Comment 7 Sumit Rai 2015-01-07 09:23:23 UTC
Disabling ncq with libata.force=noncq doesn't resolve this issue either with min_power or max_performance.

[srai@localhost ~]$ dmesg | grep ncq
[    0.000000] Command line: BOOT_IMAGE=/boot/vmlinuz-3.17.4-300.fc21.x86_64 root=/dev/mapper/fedora_20-root ro selinux=0 kvm-intel.nested=1 libata.force=noncq
[    0.000000] Kernel command line: BOOT_IMAGE=/boot/vmlinuz-3.17.4-300.fc21.x86_64 root=/dev/mapper/fedora_20-root ro selinux=0 kvm-intel.nested=1 libata.force=noncq
[    2.719890] ahci 0000:00:1f.2: flags: 64bit ncq sntf pm led clo pio slum part ems apst 
[    3.035244] ata1.00: FORCE: horkage modified (noncq)
[    3.042855] ata2.00: FORCE: horkage modified (noncq)

I am moving on to see if disabling TRIM helps.
Comment 8 Steve Holland 2015-06-03 22:28:55 UTC
Created attachment 178781 [details]
hdparm -I from Crucial MX100 512GB

I am observing the same problem on a Thinkpad (S1) Yoga with 
the same Crucial MX100 512G SSD as Sumit. 

In my case the initial error is
ata1: SError: { CommWake }
without the PHYRdyChange, but everything else is similar. 

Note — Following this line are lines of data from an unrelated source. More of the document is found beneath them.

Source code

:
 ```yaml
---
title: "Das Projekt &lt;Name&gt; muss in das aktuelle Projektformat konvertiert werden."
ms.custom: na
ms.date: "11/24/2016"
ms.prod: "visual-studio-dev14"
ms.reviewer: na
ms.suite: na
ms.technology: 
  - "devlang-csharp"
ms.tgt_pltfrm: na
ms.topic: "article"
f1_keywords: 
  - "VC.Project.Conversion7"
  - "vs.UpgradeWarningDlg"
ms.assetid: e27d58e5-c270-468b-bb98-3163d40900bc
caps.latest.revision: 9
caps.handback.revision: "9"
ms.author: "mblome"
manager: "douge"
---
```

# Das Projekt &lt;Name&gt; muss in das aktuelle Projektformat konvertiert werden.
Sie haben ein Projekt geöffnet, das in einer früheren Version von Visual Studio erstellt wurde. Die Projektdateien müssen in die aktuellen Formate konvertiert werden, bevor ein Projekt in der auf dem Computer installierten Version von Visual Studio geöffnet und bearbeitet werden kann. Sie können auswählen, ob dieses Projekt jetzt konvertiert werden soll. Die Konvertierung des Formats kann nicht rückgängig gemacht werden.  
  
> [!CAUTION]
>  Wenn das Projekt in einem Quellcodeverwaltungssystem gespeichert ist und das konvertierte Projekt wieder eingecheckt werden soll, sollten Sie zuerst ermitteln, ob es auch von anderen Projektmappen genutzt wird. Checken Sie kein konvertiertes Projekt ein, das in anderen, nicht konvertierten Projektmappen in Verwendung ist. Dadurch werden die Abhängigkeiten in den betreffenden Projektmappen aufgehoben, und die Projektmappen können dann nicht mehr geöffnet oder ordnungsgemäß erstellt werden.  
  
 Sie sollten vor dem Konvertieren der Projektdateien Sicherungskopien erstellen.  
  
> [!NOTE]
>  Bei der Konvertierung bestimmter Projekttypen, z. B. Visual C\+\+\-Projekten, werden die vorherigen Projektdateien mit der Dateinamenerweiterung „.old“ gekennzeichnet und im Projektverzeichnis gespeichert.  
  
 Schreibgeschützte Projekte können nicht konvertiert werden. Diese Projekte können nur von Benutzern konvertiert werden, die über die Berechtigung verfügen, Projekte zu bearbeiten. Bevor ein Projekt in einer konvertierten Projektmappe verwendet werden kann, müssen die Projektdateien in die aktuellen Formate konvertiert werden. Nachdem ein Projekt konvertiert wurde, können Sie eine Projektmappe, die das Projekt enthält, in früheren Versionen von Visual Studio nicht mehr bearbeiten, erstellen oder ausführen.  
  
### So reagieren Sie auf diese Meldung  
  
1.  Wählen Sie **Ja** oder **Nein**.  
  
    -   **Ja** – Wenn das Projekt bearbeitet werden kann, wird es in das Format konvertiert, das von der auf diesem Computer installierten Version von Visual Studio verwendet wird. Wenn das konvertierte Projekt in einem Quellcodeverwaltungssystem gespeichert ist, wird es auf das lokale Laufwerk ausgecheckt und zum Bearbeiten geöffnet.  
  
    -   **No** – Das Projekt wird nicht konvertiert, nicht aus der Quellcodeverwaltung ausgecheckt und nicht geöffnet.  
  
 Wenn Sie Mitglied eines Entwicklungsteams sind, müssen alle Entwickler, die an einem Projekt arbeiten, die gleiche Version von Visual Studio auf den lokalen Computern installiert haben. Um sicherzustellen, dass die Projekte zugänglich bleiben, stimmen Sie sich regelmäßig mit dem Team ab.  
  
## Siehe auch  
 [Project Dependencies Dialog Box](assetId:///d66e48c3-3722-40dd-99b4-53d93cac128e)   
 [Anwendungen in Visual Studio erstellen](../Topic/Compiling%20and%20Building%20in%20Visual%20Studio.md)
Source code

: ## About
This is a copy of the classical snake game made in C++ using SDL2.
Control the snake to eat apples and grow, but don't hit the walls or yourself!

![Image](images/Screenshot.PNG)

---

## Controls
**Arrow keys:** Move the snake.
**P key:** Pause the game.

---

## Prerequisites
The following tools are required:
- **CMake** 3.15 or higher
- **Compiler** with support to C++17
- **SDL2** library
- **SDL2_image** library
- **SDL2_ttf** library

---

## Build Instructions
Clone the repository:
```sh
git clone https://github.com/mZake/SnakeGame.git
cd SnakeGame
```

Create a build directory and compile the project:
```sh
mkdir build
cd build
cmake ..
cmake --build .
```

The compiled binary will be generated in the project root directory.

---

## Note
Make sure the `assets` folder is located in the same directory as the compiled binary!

For me changing the ALPM setting to max performance seems to have  solved the issue. (Upgrading thd drive firmware might have helped too). 

Based on the comments of multiple users in the linrunner bug report
https://github.com/linrunner/TLP/issues/84
and also multiple reports of a similar problem under Windows on Crucial's own support forums, I would think a blacklisting would be in order.